Purchase Story

How to Lose $20 Million in Less Than a Minute

In March 2018 Christie’s agreed to sell the Pablo Picasso (1881-1973) painting known as Le Marin (The Sailor) on behalf of Sierra Fine Art LLC, Las Vegas, Nevada. Christie’s acquired the painting and planned to sell it at a May 15 auction at its New York City gallery that year.

Enter T. F. Nugent, Inc., a New York City family-owned paint and wall covering company, which Christie’s hired to paint a portion of its New York City auction gallery before the sale of Le Marin. On May 11 one of Nugent’s employees entered the room where Le Marin had been leaned against a wall before being hung. The worker left one of his paint roller extension rods leaning against another wall and left the room. Apparently the unsecured extension rod rolled off the wall on which it was resting. The tip of the handle hit the Picasso painting in the lower left quadrant and tore an approximately 4½" x 1½" gash in the canvas.

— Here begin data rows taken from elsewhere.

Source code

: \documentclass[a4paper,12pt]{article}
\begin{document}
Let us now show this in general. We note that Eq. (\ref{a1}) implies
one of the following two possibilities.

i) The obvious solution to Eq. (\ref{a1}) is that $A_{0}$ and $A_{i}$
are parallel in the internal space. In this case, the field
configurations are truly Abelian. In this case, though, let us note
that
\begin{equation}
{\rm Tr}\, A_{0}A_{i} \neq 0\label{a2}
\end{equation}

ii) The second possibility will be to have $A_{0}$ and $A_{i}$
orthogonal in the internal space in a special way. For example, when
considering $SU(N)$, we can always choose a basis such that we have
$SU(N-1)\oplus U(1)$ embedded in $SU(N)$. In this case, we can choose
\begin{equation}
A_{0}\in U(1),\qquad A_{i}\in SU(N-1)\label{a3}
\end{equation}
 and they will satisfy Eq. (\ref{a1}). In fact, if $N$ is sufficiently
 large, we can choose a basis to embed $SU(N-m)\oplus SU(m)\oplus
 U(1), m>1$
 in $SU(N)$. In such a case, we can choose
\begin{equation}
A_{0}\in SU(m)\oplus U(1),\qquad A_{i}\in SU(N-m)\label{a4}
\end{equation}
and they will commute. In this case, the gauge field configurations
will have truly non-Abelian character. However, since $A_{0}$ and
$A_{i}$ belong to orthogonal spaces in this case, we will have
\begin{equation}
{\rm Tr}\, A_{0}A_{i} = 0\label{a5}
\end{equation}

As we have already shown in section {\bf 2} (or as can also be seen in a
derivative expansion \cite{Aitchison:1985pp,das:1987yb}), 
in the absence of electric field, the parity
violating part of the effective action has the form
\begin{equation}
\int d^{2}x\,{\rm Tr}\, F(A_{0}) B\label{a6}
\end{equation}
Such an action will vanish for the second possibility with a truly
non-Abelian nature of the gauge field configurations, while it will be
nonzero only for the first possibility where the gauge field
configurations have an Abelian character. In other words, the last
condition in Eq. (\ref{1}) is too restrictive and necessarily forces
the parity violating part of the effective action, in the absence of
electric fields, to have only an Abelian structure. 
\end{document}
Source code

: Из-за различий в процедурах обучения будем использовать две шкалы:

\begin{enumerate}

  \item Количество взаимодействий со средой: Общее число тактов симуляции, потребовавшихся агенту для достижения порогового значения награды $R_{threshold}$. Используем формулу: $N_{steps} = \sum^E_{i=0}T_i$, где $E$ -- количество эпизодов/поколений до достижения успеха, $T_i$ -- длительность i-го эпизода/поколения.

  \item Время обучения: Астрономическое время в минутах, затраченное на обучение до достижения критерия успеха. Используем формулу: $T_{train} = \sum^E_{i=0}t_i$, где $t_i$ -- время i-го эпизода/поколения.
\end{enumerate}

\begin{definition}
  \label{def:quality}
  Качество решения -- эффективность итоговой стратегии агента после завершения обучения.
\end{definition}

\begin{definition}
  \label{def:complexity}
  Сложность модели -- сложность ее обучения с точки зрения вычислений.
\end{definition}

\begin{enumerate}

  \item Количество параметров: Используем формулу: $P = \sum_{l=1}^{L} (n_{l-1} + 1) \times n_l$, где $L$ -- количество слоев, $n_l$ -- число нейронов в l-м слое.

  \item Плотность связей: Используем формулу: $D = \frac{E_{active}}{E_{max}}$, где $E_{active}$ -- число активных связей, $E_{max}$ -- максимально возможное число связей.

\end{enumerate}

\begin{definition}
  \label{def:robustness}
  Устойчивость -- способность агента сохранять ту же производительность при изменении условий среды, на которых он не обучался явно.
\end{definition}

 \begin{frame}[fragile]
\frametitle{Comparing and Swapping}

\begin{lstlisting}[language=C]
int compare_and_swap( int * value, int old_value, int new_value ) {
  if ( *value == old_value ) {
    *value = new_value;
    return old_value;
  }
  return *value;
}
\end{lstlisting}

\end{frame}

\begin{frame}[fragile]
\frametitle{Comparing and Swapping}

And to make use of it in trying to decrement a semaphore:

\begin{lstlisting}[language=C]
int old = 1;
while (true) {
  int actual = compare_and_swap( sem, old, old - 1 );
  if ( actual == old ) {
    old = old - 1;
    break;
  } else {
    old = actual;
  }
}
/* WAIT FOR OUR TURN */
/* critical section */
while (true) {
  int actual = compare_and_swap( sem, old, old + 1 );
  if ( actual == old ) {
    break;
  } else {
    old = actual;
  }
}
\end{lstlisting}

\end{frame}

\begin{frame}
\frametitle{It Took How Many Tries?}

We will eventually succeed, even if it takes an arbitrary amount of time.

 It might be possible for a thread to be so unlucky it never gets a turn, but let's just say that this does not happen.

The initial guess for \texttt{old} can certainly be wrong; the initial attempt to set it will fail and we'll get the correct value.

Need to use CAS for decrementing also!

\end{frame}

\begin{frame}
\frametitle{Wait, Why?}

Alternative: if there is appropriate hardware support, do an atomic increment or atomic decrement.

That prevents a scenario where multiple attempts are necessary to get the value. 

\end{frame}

That little “oops” turned out to be worth a sizable chunk of change. Christie’s subsequently paid $487,625 to have the painting restored. At the time of the planned auction, the painting was estimated to be worth $70,000,000. But following the restoration, Sierra hired two independent art evaluators, who determined that the painting in its original condition was worth $100,000,000 and that following the restoration, the painting had lost 20% of its fair market value, or $20,000,000. Christie’s eventually negotiated a settlement with Sierra in the amount of $18,737,625, which was covered by its insurer, the Steadfast Insurance Company, which is now suing the painters to recover that amount, plus costs and fees.

It’s not the first time the Las Vegas firm has been associated with a damaged Picasso. In 2006 former casino and resort mogul Steve Wynn, founder of Sierra Fine Art, accidentally put his elbow through Picasso’s celebrated 1932 work Le Rêve (The Dream). After restoration, that painting still brought a reported $155,000,000 in a subsequent sale.